RemoteAgent(client: A2AClient, httpx_client: AsyncClient, name: str, card: Any)

Bases: AsyncRunner

A remote A2A agent presented as a local asynchronous AsyncRunner.

Construct via the async :meth:connect::

remote = await RemoteAgent.connect("http://localhost:9000")
print(await remote.run("Summarise the news"))
async for chunk in await remote.run("Summarise", stream=True):
    ...

connect async classmethod

connect(url: str, *, name: Optional[str] = None, agent_card_path: str = DEFAULT_AGENT_CARD_PATH, timeout: float = 60.0) -> 'RemoteAgent'

Resolve the remote agent card at url and return a connected RemoteAgent.

run async

run(task: str, generate_kwargs: Optional[dict[str, Any]] = None, stream: bool = False, images: Optional[list] = None) -> Union[str, AsyncIterator[StreamChunk]]

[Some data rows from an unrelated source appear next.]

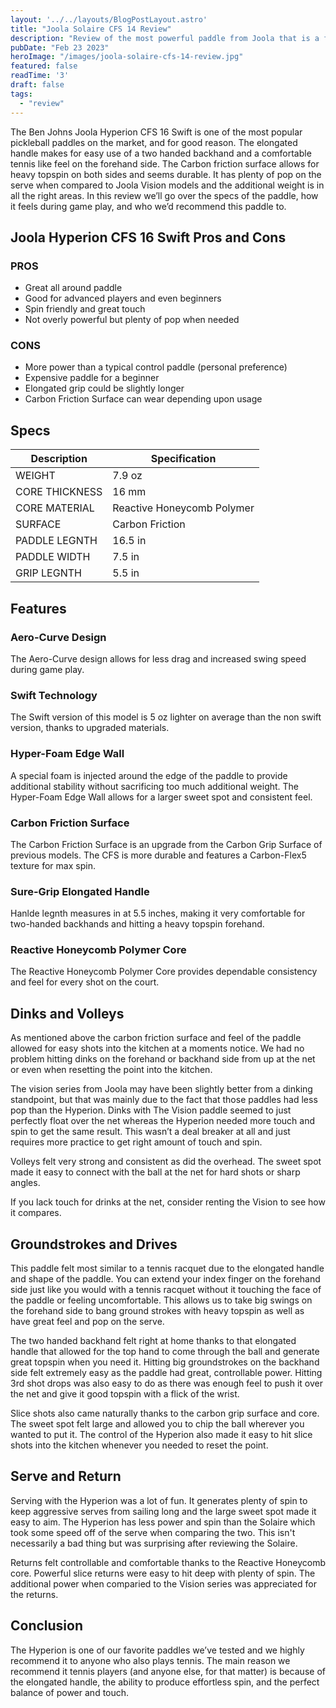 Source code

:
 ```yaml
---
layout: '../../layouts/BlogPostLayout.astro'
title: "Joola Solaire CFS 14 Review"
description: "Review of the most powerful paddle from Joola that is a favorite for top Joola pros."
pubDate: "Feb 23 2023"
heroImage: "/images/joola-solaire-cfs-14-review.jpg"
featured: false
readTime: '3'
draft: false
tags: 
  - "review"
---
```


The Ben Johns Joola Hyperion CFS 16 Swift is one of the most popular pickleball paddles on the market, and for good reason. The elongated handle makes for easy use of a two handed backhand and a comfortable tennis like feel on the forehand side. The Carbon friction surface allows for heavy topspin on both sides and seems durable. It has plenty of pop on the serve when compared to Joola Vision models and the additional weight is in all the right areas. In this review we’ll go over the specs of the paddle, how it feels during game play, and who we’d recommend this paddle to. 

## Joola Hyperion CFS 16 Swift Pros and Cons
### PROS
- Great all around paddle
- Good for advanced players and even beginners
- Spin friendly and great touch
- Not overly powerful but plenty of pop when needed

### CONS
- More power than a typical control paddle (personal preference)
- Expensive paddle for a beginner
- Elongated grip could be slightly longer
- Carbon Friction Surface can wear depending upon usage

## Specs
| Description      | Specification  |
| ----------- | ----------- |
| WEIGHT | 7.9 oz |
| CORE THICKNESS | 16 mm |
| CORE MATERIAL  | Reactive Honeycomb Polymer |
| SURFACE | Carbon Friction |
| PADDLE LEGNTH | 16.5 in |
| PADDLE WIDTH | 7.5 in |
| GRIP LEGNTH | 5.5 in |

## Features
### Aero-Curve Design
The Aero-Curve design allows for less drag and increased swing speed during game play.

### Swift Technology
The Swift version of this model is 5 oz lighter on average than the non swift version, thanks to upgraded materials.

### Hyper-Foam Edge Wall
A special foam is injected around the edge of the paddle to provide additional stability without sacrificing too much additional weight. The Hyper-Foam Edge Wall allows for a larger sweet spot and consistent feel.

### Carbon Friction Surface
The Carbon Friction Surface is an upgrade from the Carbon Grip Surface of previous models. The CFS is more durable and features a Carbon-Flex5 texture for max spin.

### Sure-Grip Elongated Handle
Hanlde legnth measures in at 5.5 inches, making it very comfortable for two-handed backhands and hitting a heavy topspin forehand.

### Reactive Honeycomb Polymer Core
The Reactive Honeycomb Polymer Core provides dependable consistency and feel for every shot on the court.

## Dinks and Volleys
As mentioned above the carbon friction surface and feel of the paddle allowed for easy shots into the kitchen at a moments notice. We had no problem hitting dinks on the forehand or backhand side from up at the net or even when resetting the point into the kitchen. 

The vision series from Joola may have been slightly better from a dinking standpoint, but that was mainly due to the fact that those paddles had less pop than the Hyperion. Dinks with The Vision paddle seemed to just perfectly float over the net whereas the Hyperion needed more touch and spin to get the same result. This wasn’t a deal breaker at all and just requires more practice to get right amount of touch and spin. 

Volleys felt very strong and consistent as did the overhead. The sweet spot made it easy to connect with the ball at the net for hard shots or sharp angles. 

If you lack touch for drinks at the net, consider renting the Vision to see how it compares.

## Groundstrokes and Drives
This paddle felt most similar to a tennis racquet due to the elongated handle and shape of the paddle. You can extend your index finger on the forehand side just like you would with a tennis racquet without it touching the face of the paddle or feeling uncomfortable. This allows us to take big swings on the forehand side to bang ground strokes with heavy topspin as well as have great feel and pop on the serve. 

The two handed backhand felt right at home thanks to that elongated handle that allowed for the top hand to come through the ball and generate great topspin when you need it. Hitting big groundstrokes on the backhand side felt extremely easy as the paddle had great, controllable power. Hitting 3rd shot drops was also easy to do as there was enough feel to push it over the net and give it good topspin with a flick of the wrist. 

Slice shots also came naturally thanks to the carbon grip surface and core. The sweet spot felt large and allowed you to chip the ball wherever you wanted to put it. The control of the Hyperion also made it easy to hit slice shots into the kitchen whenever you needed to reset the point.

## Serve and Return
Serving with the Hyperion was a lot of fun. It generates plenty of spin to keep aggressive serves from sailing long and the large sweet spot made it easy to aim. The Hyperion has less power and spin than the Solaire which took some speed off of the serve when comparing the two. This isn't necessarily a bad thing but was surprising after reviewing the Solaire. 

Returns felt controllable and comfortable thanks to the Reactive Honeycomb core. Powerful slice returns were easy to hit deep with plenty of spin. The additional power when comparied to the Vision series was appreciated for the returns.

## Conclusion
The Hyperion is one of our favorite paddles we’ve tested and we highly recommend it to anyone who also plays tennis. The main reason we recommend it tennis players (and anyone else, for that matter) is because of the elongated handle, the ability to produce effortless spin, and the perfect balance of power and touch.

Send task to the remote agent; return its text (or a chunk stream).

aimu.aio.serve_a2a

serve_a2a(runner: AsyncRunner, *, host: str = '127.0.0.1', port: int = 9000, url: Optional[str] = None, name: Optional[str] = None, description: Optional[str] = None, skills: Optional[list[AgentSkill]] = None, **uvicorn_kwargs: Any) -> None

Serve an async runner as an A2A agent over HTTP (blocking).

aimu.aio.build_a2a_app

build_a2a_app(runner: AsyncRunner, *, url: str, name: Optional[str] = None, description: Optional[str] = None, skills: Optional[list[AgentSkill]] = None, agent_card_path: str = DEFAULT_AGENT_CARD_PATH)

Build the Starlette ASGI app that serves an async runner over A2A (does not run it).